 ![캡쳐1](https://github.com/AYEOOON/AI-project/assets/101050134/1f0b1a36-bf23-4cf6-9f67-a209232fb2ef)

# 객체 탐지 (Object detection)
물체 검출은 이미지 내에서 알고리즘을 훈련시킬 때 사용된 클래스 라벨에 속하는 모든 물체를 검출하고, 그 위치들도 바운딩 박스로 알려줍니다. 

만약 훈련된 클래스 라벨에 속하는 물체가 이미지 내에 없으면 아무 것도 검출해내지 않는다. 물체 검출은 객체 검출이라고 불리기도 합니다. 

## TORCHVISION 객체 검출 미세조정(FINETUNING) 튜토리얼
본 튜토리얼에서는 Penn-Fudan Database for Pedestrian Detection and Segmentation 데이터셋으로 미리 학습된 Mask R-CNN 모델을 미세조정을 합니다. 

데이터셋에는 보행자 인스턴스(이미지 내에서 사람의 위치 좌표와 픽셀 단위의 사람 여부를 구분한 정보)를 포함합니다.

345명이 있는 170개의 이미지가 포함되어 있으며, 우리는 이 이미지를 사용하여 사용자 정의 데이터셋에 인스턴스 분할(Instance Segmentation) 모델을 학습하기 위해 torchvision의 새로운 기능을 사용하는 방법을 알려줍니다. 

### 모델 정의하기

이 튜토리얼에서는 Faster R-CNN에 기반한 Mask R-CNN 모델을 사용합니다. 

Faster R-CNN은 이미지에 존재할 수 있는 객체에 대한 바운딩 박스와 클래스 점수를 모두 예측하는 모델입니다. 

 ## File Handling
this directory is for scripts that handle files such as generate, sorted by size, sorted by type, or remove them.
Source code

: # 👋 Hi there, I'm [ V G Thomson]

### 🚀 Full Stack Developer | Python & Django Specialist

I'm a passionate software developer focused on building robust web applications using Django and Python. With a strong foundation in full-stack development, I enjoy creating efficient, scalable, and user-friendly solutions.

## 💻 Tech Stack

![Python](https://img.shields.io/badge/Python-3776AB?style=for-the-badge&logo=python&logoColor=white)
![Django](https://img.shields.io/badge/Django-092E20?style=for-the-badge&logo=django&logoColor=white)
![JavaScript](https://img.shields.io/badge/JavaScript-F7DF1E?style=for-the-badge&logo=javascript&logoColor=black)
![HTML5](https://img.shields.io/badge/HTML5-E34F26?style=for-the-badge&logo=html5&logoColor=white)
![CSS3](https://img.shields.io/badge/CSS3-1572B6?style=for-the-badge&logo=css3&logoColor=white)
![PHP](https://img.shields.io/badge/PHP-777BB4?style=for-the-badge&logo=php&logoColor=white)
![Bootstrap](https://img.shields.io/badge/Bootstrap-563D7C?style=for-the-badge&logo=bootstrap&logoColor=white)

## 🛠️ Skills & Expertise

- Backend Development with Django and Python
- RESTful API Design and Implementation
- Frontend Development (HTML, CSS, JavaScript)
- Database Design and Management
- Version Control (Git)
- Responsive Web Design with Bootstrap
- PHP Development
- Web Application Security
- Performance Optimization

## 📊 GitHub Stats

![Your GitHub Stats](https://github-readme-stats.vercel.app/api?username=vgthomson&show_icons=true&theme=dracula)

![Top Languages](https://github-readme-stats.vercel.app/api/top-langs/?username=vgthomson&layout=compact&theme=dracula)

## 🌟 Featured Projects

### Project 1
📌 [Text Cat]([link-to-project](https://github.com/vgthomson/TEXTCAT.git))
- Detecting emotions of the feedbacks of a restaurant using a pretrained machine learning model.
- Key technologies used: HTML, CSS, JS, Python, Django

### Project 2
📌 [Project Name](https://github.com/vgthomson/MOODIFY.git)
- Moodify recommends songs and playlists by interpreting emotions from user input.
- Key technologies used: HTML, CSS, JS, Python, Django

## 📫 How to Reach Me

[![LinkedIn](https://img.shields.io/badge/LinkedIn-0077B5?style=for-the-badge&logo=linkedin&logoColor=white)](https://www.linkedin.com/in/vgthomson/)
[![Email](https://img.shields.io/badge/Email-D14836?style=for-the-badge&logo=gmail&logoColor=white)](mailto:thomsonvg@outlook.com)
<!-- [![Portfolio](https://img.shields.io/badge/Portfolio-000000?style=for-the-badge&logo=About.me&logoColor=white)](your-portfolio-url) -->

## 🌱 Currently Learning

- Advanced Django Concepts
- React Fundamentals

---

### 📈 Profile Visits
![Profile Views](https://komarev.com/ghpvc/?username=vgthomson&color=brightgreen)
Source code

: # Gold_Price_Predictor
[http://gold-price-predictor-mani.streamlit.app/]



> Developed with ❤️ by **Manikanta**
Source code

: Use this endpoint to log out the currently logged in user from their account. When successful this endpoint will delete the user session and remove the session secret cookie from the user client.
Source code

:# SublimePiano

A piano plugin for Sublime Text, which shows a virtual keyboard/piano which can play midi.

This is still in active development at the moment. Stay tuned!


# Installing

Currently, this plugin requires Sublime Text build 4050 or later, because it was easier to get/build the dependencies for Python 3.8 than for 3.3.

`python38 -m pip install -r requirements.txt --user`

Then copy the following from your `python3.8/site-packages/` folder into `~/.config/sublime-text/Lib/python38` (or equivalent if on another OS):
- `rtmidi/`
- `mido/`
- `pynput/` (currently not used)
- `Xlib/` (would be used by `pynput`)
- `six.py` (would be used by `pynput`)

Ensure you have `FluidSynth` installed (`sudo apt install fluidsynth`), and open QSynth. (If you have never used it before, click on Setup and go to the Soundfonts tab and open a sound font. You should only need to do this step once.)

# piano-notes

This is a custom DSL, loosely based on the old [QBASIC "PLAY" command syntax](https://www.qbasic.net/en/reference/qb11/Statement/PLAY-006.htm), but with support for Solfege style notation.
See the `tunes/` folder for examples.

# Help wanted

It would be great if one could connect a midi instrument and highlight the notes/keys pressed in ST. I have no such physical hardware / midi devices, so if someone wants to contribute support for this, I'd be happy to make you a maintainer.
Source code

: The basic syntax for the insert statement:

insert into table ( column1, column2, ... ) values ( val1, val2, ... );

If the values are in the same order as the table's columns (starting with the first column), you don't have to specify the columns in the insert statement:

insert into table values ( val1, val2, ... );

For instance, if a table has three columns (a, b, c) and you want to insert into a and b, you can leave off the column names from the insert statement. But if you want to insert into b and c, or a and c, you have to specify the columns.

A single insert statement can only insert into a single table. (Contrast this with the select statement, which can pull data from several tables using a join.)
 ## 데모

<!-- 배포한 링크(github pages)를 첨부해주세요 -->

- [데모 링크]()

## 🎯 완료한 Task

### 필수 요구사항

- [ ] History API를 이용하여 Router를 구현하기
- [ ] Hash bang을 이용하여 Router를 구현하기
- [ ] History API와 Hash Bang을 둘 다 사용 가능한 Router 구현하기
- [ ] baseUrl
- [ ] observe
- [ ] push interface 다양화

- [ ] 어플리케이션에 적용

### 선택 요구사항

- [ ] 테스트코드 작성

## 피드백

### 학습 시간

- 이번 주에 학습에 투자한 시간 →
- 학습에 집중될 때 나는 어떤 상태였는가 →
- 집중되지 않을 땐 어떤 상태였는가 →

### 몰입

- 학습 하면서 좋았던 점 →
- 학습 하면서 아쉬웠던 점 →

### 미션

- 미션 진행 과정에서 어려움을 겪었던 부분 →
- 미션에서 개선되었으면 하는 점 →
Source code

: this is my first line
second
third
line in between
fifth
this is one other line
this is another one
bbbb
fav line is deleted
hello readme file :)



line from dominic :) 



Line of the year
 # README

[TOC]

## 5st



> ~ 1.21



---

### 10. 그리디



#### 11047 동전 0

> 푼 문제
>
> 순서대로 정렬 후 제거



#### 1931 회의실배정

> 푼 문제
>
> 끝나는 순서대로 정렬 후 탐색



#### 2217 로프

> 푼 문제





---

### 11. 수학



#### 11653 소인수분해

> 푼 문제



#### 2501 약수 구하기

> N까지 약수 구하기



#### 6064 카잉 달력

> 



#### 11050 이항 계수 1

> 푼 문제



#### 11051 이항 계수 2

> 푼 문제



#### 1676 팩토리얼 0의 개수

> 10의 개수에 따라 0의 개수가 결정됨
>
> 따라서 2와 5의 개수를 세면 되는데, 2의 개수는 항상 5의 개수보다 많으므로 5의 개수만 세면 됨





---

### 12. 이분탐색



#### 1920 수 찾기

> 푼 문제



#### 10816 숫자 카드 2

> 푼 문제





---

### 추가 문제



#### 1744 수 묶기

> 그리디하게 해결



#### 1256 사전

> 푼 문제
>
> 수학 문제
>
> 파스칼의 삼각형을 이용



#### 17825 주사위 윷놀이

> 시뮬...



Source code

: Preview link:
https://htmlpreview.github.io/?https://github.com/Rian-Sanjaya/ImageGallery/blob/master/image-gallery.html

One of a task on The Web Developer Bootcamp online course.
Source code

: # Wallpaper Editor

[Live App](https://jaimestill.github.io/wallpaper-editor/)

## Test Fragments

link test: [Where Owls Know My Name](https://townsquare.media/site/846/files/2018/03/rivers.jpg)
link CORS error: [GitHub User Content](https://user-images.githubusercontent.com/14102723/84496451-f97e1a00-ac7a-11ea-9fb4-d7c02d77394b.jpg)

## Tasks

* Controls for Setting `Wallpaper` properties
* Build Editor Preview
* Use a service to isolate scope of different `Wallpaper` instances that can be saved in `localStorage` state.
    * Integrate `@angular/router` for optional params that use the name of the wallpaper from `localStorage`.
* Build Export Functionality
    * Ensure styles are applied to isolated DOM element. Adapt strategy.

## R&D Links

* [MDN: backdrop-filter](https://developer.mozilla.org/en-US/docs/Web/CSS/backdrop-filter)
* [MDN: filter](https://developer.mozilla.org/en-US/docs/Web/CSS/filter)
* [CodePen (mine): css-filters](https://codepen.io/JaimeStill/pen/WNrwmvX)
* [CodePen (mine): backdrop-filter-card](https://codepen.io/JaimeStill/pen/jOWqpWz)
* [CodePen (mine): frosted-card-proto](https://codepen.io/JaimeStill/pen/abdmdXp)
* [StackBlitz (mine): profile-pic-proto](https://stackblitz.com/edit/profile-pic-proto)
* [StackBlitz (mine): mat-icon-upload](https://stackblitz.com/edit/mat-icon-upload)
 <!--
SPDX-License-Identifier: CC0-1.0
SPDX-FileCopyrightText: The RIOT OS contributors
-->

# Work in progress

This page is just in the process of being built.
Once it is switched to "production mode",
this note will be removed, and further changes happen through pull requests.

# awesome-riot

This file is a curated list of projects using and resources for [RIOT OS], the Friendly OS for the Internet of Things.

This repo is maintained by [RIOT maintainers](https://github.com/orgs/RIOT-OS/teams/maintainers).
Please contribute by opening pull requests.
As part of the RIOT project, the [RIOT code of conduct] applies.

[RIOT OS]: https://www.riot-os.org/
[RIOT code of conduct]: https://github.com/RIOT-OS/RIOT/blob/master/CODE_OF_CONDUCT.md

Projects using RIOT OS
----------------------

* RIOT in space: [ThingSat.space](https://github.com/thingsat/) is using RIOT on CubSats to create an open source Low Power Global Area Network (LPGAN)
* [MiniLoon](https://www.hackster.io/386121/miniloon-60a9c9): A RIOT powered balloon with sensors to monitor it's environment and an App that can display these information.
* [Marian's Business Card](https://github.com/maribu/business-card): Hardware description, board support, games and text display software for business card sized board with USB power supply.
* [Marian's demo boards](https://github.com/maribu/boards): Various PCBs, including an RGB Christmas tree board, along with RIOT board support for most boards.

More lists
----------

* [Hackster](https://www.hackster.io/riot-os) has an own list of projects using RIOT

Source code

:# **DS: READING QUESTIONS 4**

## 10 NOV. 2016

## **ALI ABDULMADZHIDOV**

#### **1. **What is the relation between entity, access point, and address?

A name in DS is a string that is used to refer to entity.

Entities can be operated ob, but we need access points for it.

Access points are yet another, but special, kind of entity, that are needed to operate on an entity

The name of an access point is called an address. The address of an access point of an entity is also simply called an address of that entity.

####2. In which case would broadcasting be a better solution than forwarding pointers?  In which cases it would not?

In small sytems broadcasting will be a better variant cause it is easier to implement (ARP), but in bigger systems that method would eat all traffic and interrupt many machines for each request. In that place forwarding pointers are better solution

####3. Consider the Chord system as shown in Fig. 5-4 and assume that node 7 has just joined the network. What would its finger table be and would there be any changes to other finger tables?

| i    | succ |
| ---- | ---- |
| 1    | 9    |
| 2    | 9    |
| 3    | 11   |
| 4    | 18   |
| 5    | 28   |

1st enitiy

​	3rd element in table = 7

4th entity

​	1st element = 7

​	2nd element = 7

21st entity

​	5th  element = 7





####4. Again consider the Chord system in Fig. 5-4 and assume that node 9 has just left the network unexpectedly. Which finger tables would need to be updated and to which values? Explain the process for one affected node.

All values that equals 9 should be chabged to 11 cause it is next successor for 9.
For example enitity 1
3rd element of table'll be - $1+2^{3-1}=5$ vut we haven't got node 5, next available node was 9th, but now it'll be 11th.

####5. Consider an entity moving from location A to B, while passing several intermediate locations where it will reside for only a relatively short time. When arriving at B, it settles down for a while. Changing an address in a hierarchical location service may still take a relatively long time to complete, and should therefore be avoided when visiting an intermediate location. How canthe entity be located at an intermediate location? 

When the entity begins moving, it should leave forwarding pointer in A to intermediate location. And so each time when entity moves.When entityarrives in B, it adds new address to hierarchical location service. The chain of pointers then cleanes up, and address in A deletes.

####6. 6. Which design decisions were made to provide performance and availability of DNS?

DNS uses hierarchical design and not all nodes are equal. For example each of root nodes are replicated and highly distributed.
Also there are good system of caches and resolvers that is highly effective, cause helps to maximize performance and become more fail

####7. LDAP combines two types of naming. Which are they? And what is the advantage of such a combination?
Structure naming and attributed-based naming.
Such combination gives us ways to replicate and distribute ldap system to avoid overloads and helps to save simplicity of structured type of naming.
::::::::
_Problem statement_:
Where does the word "dracula" appear in the records above? Return every line that holds it.

_Response to the exercise_:
![Your GitHub Stats](https://github-readme-stats.vercel.app/api?username=vgthomson&show_icons=true&theme=dracula)
![Top Languages](https://github-readme-stats.vercel.app/api/top-langs/?username=vgthomson&layout=compact&theme=dracula)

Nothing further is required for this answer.